2. The system of claim 1 wherein said differential relay elements include voltage responsive devices which trip the associated circuit breaker in response to a persistent voltage across said leads above a predetermined value.

3. The system of claim 1 wherein said bus and feeder lines are multi-phase, said current transformers comprise a current transformer associated with each phase of each feeder line, said set of leads comprises phase leads connecting said current transformers associated with each phase in parallel, and said differential relay elements comprise multi-phase differential relay elements associated with each circuit breaker and connected across each of said phase leads and responsive to predetermined voltage conditions across any of said phase leads to trip the associated circuit breaker.

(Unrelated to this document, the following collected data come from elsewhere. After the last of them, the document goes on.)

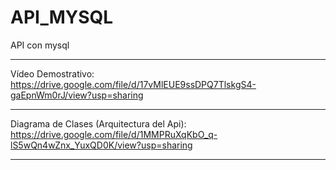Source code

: # API_MYSQL
API con mysql

---

Vídeo Demostrativo: https://drive.google.com/file/d/17vMlEUE9ssDPQ7TlskgS4-gaEpnWm0rJ/view?usp=sharing

---

Diagrama de Clases (Arquitectura del Api): https://drive.google.com/file/d/1MMPRuXqKbO_q-lS5wQn4wZnx_YuxQD0K/view?usp=sharing

---
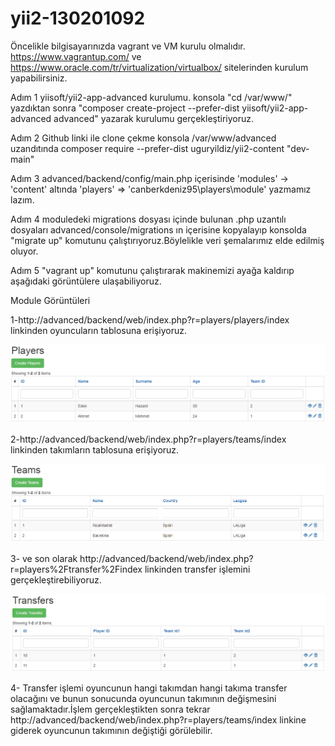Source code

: # yii2-130201092
Öncelikle bilgisayarınızda vagrant ve VM kurulu olmalıdır.
https://www.vagrantup.com/ ve https://www.oracle.com/tr/virtualization/virtualbox/ sitelerinden kurulum yapabilirsiniz.

Adım 1
yiisoft/yii2-app-advanced kurulumu.
konsola "cd /var/www/" yazdıktan sonra "composer create-project --prefer-dist yiisoft/yii2-app-advanced advanced" yazarak kurulumu gerçekleştiriyoruz.

Adım 2
Github linki ile clone çekme
konsola /var/www/advanced uzandıtında composer require --prefer-dist uguryildiz/yii2-content "dev-main"

Adım 3
advanced/backend/config/main.php içerisinde 'modules' -> 'content' altında 'players' => 'canberkdeniz95\players\module' yazmamız lazım.

Adım 4
moduledeki migrations dosyası içinde bulunan .php uzantılı dosyaları advanced/console/migrations ın içerisine kopyalayıp
konsolda "migrate up" komutunu çalıştırıyoruz.Böylelikle veri şemalarımız elde edilmiş oluyor.

Adım 5
"vagrant up" komutunu çalıştırarak makinemizi ayağa kaldırıp aşağıdaki görüntülere ulaşabiliyoruz.

Module Görüntüleri

1-http://advanced/backend/web/index.php?r=players/players/index linkinden oyuncuların tablosuna erişiyoruz.

![Screenshot](Players.png)

2-http://advanced/backend/web/index.php?r=players/teams/index linkinden takımların tablosuna erişiyoruz.

![Screenshot](Teams.png)

3- ve son olarak http://advanced/backend/web/index.php?r=players%2Ftransfer%2Findex linkinden transfer işlemini gerçekleştirebiliyoruz.

![Screenshot](Transfers.png)

4- Transfer işlemi oyuncunun hangi takımdan hangi takıma transfer olacağını ve bunun sonucunda oyuncunun takımının değişmesini sağlamaktadır.İşlem gerçekleştikten sonra tekrar http://advanced/backend/web/index.php?r=players/teams/index linkine giderek oyuncunun takımının değiştiği görülebilir.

4. The system of claim 1 wherein said circuit breakers have low energy trip devices and said differential relay elements are powered by the associated current transformer and generate a low energy trip signal which trips the low energy trip device of the associated circuit breaker.

5. The system of claim 4 wherein each circuit breaker has an overcurrent relay which actuates said low energy trip device in response to certain conditions of measured current and said current transformers associated with each feeder line provide measured current to the overcurrent relay of the associated circuit breaker.

6. The system of claim 5 wherein said differential relay element is incorporated into said overload relay of the associated circuit breaker.

7. The system of claim 6 wherein said overload relay is a microprocessor based overload relay.

8. The system of claim 1 wherein each circuit breaker includes an overcurrent relay which trips the circuit breaker in response to certain conditions of measured current and wherein said current transformers associated with each feeder line provide measured current to the overcurrent relay of the associated circuit breaker.

9. The system of claim 1 wherein said at least one of said differential relay elements includes a voltage limiting device connected to limit voltage across said set of leads to a preselected voltage.

10. The system of claim 9 wherein said at least one of said differential relay elements further includes a shorting device shorting said voltage limiting device after a period of time sufficient for said circuit breakers to be tripped in response to a fault on said bus.

11. The system of claim 9 wherein each of said differential relay elements includes a voltage limiting device.

12. The system of claim 11 wherein each of said differential relay elements includes a shorting device.

13. The system of claim 9 wherein said voltage limiting device comprises a varistor.

14. The system of claim 13 wherein said at least one differential relay element includes a shorting device shorting said varistor after a period of time sufficient for said circuit breakers to be tripped by said differential relay elements in response to a fault on said bus.

15. The system of claim 14 wherein said shorting device integrates with respect to time voltage on said leads above said preselected voltage.

16. The system of claim 15 including a resistor in series with said varistor across said set of leads.